Photo Credit: © 2006 Lynne Holder

Sunday, November 27, 2011

Thwarted?

Today I came across a message from a dear friend. He wrote it in August and I had forgotten it, stuck at the bottom of the list of Facebook messages:

I've been catching up on your blog posts. I love your writing. You write just like you speak, and I can pick up on your humor, happiness, sadness and even your frustration...Please keep writing. You have something very special going on there, and only God knows how He will use you through your gift of writing.

It impacted me again, much as it did when I read it almost 4 months ago. To think that anything I had written made an impression on someone, enough to write me such an encouraging note, was amazing. But this time it was a little sad.

I haven't kept writing. The reasons are many. This has been a difficult season of life, one where every step has been met with obstacles on my path--not little ones, but those that cause me to stop in my tracks.

Rock slide in the Smoky Mtns, TN

The picture above feels like my life--what I see every day. The questioning this has brought about feels justified, born of sheer frustration. I feel thwarted.

Will God ever use me through my writing, for anything? 

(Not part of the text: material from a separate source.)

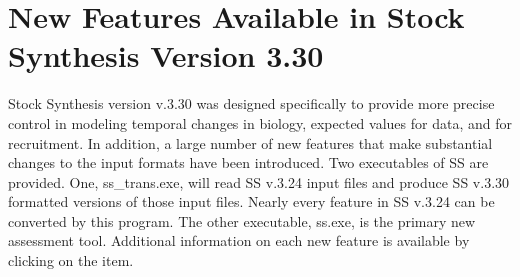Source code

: \section{New Features Available in Stock Synthesis Version 3.30}

Stock Synthesis version v.3.30 was designed specifically to provide more precise control in modeling temporal changes in biology, expected values for data, and for recruitment.  In addition, a large number of new features that make substantial changes to the input formats have been introduced.  Two executables of SS are provided.  One, ss\_trans.exe, will read SS v.3.24 input files and produce SS v.3.30 formatted versions of those input files.  Nearly every feature in SS v.3.24 can be converted by this program.  The other executable, ss.exe, is the primary new assessment tool. Additional information on each new feature is available by clicking on the item.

I read this while I sipped my coffee this morning:

How little those know Me who think I wish to thwart them. --God Calling

How little I know Him. That made me stop and think, which can be a good thing or a bad thing for me. It usually leads to more questions, but for now, I choose to own this statement (with a prayer to know Him more), and flip the "off" switch in my brain. Time to just be--to rest in the blessing of what is, this moment.

Sunday, November 13, 2011

Stone By Stone

I have a great little book titled God Calling; a collection of the writing of 2 women, arranged in passages by day, covering an entire year. The passage I read today was another reminder that I have not mastered patience, and its very close companion, trust.

Heaven's Colors 



Looking back you will see that every step was planned. Leave all to Me. Each stone in the mosaic fits into the perfect pattern, designed by the Master Artist. It is all so wonderful! But the colors are of Heaven's hues, so that your eyes could not bear to gaze on the whole, until you are beyond the veil. So, stone by stone, you see, and trust the pattern to the Designer. 

Trust, to my mind, means letting go. It's so hard to let go. Why? Because we're taught that hard work and perseverance result in success. Chase your dream and never give up. Right?

Letting go feels like giving up. Letting go feels like the sure demise of one's dreams.

Maybe, just maybe, letting go is falling into a big, fluffy pile of warm blankets.

Maybe letting go is trusting that the pattern of our lives is already designed and laid out--and it is a beautiful mosaic.

Maybe letting go is the way to all we can ask or imagine.

Maybe there's something greater--something more. 

I pray that out of his glorious riches he may strengthen you with power through his Spirit in your inner being, so that Christ may dwell in your hearts through faith. And I pray that you, being rooted and established in love, may have power, together with all the Lord’s people, to grasp how wide and long and high and deep is the love of Christ, and to know this love that surpasses knowledge—that you may be filled to the measure of all the fullness of God. --Ephesians 3:16-19 

Maybe grasping hold of God's love is our greatest success.

But seek first his kingdom...and all these things will be given to you as well. --Matthew 6:33

I'm not going to lie--it's still not easy to trust that and let go, but it is my goal.